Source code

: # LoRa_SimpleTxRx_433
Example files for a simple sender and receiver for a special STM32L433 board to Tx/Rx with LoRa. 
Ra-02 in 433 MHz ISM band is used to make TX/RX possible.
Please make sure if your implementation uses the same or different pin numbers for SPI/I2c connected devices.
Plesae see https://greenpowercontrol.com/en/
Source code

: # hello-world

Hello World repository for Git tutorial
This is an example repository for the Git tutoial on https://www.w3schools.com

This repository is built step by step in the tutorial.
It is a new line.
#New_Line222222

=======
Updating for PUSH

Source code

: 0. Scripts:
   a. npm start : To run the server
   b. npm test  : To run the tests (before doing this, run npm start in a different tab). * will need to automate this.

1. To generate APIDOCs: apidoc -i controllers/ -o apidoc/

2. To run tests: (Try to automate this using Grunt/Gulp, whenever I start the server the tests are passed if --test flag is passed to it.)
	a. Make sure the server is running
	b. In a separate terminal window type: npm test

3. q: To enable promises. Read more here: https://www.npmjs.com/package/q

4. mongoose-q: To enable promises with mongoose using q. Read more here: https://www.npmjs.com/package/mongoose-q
---
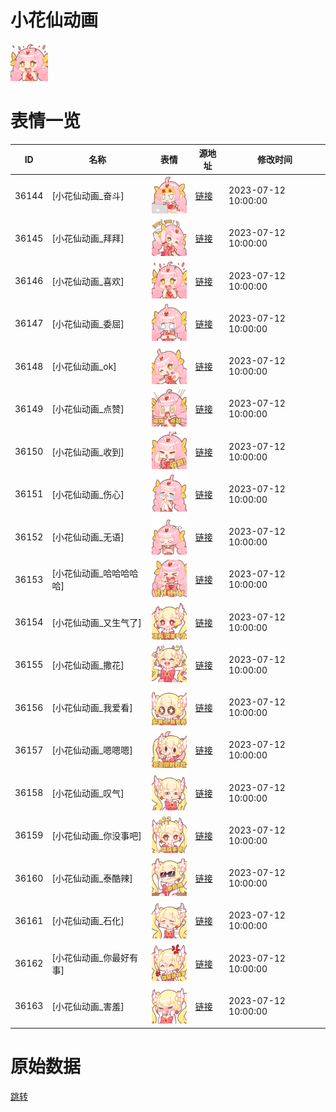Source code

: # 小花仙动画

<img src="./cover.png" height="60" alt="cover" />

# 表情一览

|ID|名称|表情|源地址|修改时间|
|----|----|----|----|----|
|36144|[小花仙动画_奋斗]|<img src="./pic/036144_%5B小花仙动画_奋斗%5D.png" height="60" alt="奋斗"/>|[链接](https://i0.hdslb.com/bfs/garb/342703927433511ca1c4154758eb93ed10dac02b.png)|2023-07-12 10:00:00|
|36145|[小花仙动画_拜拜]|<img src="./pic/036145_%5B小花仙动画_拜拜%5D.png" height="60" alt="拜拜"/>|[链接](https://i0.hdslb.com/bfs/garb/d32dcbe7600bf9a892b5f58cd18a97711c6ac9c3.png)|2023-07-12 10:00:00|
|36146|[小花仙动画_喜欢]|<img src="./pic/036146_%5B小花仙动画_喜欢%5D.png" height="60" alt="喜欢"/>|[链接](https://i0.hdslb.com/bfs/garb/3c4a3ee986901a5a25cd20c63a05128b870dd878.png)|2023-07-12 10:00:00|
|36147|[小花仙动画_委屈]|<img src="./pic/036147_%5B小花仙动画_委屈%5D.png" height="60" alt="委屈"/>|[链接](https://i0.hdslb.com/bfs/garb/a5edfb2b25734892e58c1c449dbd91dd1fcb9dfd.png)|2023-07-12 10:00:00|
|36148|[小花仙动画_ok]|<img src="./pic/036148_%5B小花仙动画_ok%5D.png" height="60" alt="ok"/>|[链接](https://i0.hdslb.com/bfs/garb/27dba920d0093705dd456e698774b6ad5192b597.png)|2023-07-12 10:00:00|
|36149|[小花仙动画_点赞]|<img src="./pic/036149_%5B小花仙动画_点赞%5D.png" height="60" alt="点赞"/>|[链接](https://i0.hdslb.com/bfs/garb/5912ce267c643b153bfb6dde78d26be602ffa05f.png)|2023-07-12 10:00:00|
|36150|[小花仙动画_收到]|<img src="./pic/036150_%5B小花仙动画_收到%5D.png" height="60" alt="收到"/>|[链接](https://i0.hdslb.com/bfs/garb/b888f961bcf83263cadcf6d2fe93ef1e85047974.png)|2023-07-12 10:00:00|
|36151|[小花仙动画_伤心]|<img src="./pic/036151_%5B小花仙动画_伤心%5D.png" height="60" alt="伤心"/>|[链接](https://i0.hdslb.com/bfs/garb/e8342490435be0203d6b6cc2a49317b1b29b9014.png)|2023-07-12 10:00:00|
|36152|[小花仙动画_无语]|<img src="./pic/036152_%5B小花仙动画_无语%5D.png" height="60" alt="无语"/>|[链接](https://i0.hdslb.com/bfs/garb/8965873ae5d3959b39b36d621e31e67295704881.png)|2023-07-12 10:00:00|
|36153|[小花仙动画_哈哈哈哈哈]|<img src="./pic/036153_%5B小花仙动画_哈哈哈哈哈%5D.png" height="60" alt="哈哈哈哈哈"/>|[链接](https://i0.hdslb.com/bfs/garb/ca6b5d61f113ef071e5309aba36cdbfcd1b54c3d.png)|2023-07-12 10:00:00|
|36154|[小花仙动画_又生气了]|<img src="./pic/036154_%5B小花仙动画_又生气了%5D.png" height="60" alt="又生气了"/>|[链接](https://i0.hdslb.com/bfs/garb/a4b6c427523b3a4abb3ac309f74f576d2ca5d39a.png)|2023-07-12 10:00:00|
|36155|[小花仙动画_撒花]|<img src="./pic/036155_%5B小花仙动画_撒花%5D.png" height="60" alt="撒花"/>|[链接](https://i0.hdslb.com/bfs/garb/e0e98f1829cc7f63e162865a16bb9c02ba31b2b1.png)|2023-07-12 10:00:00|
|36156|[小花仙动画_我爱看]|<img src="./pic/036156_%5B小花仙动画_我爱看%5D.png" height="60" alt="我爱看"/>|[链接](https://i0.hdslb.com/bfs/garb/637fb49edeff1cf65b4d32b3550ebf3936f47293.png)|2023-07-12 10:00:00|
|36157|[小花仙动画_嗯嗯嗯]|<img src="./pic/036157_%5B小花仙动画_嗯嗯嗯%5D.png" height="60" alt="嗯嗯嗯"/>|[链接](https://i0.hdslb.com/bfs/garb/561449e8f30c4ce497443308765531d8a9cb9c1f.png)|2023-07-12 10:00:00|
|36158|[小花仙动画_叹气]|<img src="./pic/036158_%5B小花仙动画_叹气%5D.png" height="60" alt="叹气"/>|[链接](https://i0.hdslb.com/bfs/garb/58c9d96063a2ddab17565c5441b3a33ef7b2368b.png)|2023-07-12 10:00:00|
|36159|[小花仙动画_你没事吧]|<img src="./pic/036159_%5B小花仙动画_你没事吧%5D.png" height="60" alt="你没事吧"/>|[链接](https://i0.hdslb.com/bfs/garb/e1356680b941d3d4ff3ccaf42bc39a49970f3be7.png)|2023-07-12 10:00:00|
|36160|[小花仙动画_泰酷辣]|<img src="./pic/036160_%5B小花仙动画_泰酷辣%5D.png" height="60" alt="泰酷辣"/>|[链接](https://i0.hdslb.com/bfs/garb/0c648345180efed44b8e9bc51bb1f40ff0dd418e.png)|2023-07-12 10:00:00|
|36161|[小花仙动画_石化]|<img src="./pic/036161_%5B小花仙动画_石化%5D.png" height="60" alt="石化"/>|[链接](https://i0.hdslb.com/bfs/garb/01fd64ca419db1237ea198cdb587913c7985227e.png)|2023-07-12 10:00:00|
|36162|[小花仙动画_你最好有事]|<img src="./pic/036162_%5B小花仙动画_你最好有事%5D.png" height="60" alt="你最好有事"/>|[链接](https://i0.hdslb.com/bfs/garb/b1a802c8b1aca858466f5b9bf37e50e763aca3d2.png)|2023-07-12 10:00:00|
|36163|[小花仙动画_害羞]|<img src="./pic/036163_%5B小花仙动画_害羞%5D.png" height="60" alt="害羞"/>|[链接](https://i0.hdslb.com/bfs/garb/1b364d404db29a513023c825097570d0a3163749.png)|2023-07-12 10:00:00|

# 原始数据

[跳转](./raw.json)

WHAT IS NEEDED: Go through the listing above and write out exactly the lines starting with the one holding "b. In a separate" and running through the one holding "4. mongoose-q: To", ends included, and no others.

SOLUTION BELOW:
	b. In a separate terminal window type: npm test

3. q: To enable promises. Read more here: https://www.npmjs.com/package/q

4. mongoose-q: To enable promises with mongoose using q. Read more here: https://www.npmjs.com/package/mongoose-q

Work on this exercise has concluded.